START Information provided

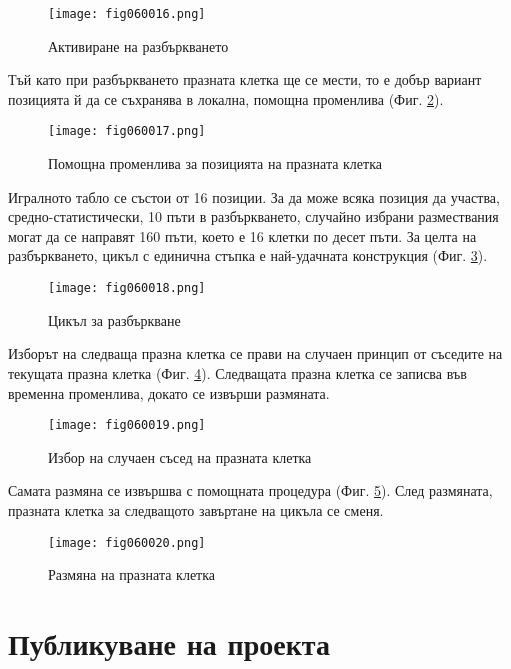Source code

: \begin{figure}[H]
  \centering
  \texttt{[image: fig060016.png]}
  \caption{Активиране на разбъркването}
\label{fig060016}
\end{figure}

Тъй като при разбъркването празната клетка ще се мести, то е добър вариант позицията й да се съхранява в локална, помощна променлива (Фиг. \ref{fig060017}).

\begin{figure}[H]
  \centering
  \texttt{[image: fig060017.png]}
  \caption{Помощна променлива за позицията на празната клетка}
\label{fig060017}
\end{figure}

Игралното табло се състои от 16 позиции. За да може всяка позиция да участва, средно-статистически, 10 пъти в разбъркването, случайно избрани размествания могат да се направят 160 пъти, което е 16 клетки по десет пъти. За целта на разбъркването, цикъл с единична стъпка е най-удачната конструкция (Фиг. \ref{fig060018}).

\begin{figure}[H]
  \centering
  \texttt{[image: fig060018.png]}
  \caption{Цикъл за разбъркване}
\label{fig060018}
\end{figure}

Изборът на следваща празна клетка се прави на случаен принцип от съседите на текущата празна клетка  (Фиг. \ref{fig060019}). Следващата празна клетка се записва във временна променлива, докато се извърши размяната.

\begin{figure}[H]
  \centering
  \texttt{[image: fig060019.png]}
  \caption{Избор на случаен съсед на празната клетка}
\label{fig060019}
\end{figure}

Самата размяна се извършва с помощната процедура (Фиг. \ref{fig060020}). След размяната, празната клетка за следващото завъртане на цикъла се сменя.

\begin{figure}[H]
  \centering
  \texttt{[image: fig060020.png]}
  \caption{Размяна на празната клетка}
\label{fig060020}
\end{figure}

\section{Публикуване на проекта}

END Information provided

All lines from the first in the listing above to the line containing "Тъй като при", inclusive, go in the output exactly as they are; no pictures go in.

Source code

: \begin{figure}[H]
  \centering
  \texttt{[image: fig060016.png]}
  \caption{Активиране на разбъркването}
\label{fig060016}
\end{figure}

Тъй като при разбъркването празната клетка ще се мести, то е добър вариант позицията й да се съхранява в локална, помощна променлива (Фиг. \ref{fig060017}).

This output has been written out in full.